As to Stallman there a flaw in the English language because the word ‘free’ is both used for gratis and for real freedom which is puzzling. In other languages this mixing of meanings is absent. In French they call it, ‘Logiciel libre’, in Dutch ‘vrije sofware’ or in Spanish ‘software libre’. These terms express much more clearly the intention of ‘free software’. In an Interview in 2008 he explains:
“So I see nothing wrong with charging money for a copy of a program. However, I do see something wrong with denying the user of a program the essential freedoms, after he’s gotten his copy, whether he’s gotten it by paying for it, gratis, or however he got it. Once he’s got his copy, he should have his four freedoms.”

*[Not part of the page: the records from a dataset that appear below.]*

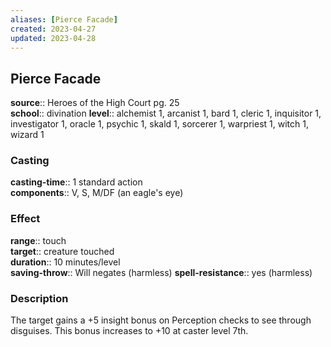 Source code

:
```yaml
---
aliases: [Pierce Facade]
created: 2023-04-27
updated: 2023-04-28
---
```


## Pierce Facade

**source**:: Heroes of the High Court pg. 25  
**school**:: divination
**level**:: alchemist 1, arcanist 1, bard 1, cleric 1, inquisitor 1, investigator 1, oracle 1, psychic 1, skald 1, sorcerer 1, warpriest 1, witch 1, wizard 1

### Casting

**casting-time**:: 1 standard action  
**components**:: V, S, M/DF (an eagle's eye)

### Effect

**range**:: touch  
**target**:: creature touched  
**duration**:: 10 minutes/level  
**saving-throw**:: Will negates (harmless)
**spell-resistance**:: yes (harmless)

### Description

The target gains a +5 insight bonus on Perception checks to see through disguises. This bonus increases to +10 at caster level 7th.
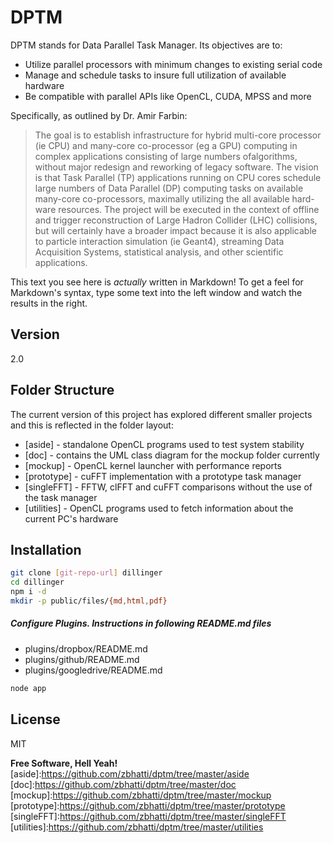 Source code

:DPTM
=========

DPTM stands for Data Parallel Task Manager. Its objectives are to:

  - Utilize parallel processors with minimum changes to existing serial code
  - Manage and schedule tasks to insure full utilization of available hardware
  - Be compatible with parallel APIs like OpenCL, CUDA, MPSS and more

Specifically, as outlined by Dr. Amir Farbin:

>The goal is to establish infrastructure for hybrid multi-core processor (ie CPU) and many-core co-processor (eg a GPU) computing in complex applications consisting of large numbers ofalgorithms, without major redesign and reworking of legacy software. The vision is that Task Parallel (TP) applications running on CPU cores schedule large numbers of Data Parallel (DP) computing tasks on available many-core co-processors, maximally utilizing the all available hard-ware resources. The project will be executed in the context of offline and trigger reconstruction of Large Hadron Collider (LHC) collisions, but will certainly have a broader impact because it is also applicable to particle interaction simulation (ie Geant4), streaming Data Acquisition Systems, statistical analysis, and other scientific applications.



This text you see here is *actually* written in Markdown! To get a feel for Markdown's syntax, type some text into the left window and watch the results in the right.  

Version
----

2.0

Folder Structure
-----------

The current version of this project has explored different smaller projects and this
is reflected in the folder layout:

* [aside] - standalone OpenCL programs used to test system stability
* [doc] - contains the UML class diagram for the mockup folder currently
* [mockup] - OpenCL kernel launcher with performance reports 
* [prototype] - cuFFT implementation with a prototype task manager
* [singleFFT] - FFTW, clFFT and cuFFT comparisons without the use of the task manager
* [utilities] - OpenCL programs used to fetch information about the current PC's hardware

Installation
--------------

```sh
git clone [git-repo-url] dillinger
cd dillinger
npm i -d
mkdir -p public/files/{md,html,pdf}
```

##### Configure Plugins. Instructions in following README.md files

* plugins/dropbox/README.md
* plugins/github/README.md
* plugins/googledrive/README.md

```sh
node app
```


License
----

MIT


**Free Software, Hell Yeah!**
[aside]:https://github.com/zbhatti/dptm/tree/master/aside
[doc]:https://github.com/zbhatti/dptm/tree/master/doc
[mockup]:https://github.com/zbhatti/dptm/tree/master/mockup
[prototype]:https://github.com/zbhatti/dptm/tree/master/prototype
[singleFFT]:https://github.com/zbhatti/dptm/tree/master/singleFFT
[utilities]:https://github.com/zbhatti/dptm/tree/master/utilities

The aim of the GNU licence is to prevent that free software is abused and turned into NOT free software for instance by incorporating it in proprietary software or patenting it. The GNU licence must protect programmers that develop free software against misuse. He is pretty radical about this, claiming that developing non free software is an unethical, anti-social practice. Stallman disputes the very notion of “intellectual property.” His commitment and brutal honesty are refreshing in a world of spin-masters and multimillion-dollar marketing campaigns. But there is a huge lack of support for the developers of free software. So we have to wonder: “Can it be done?”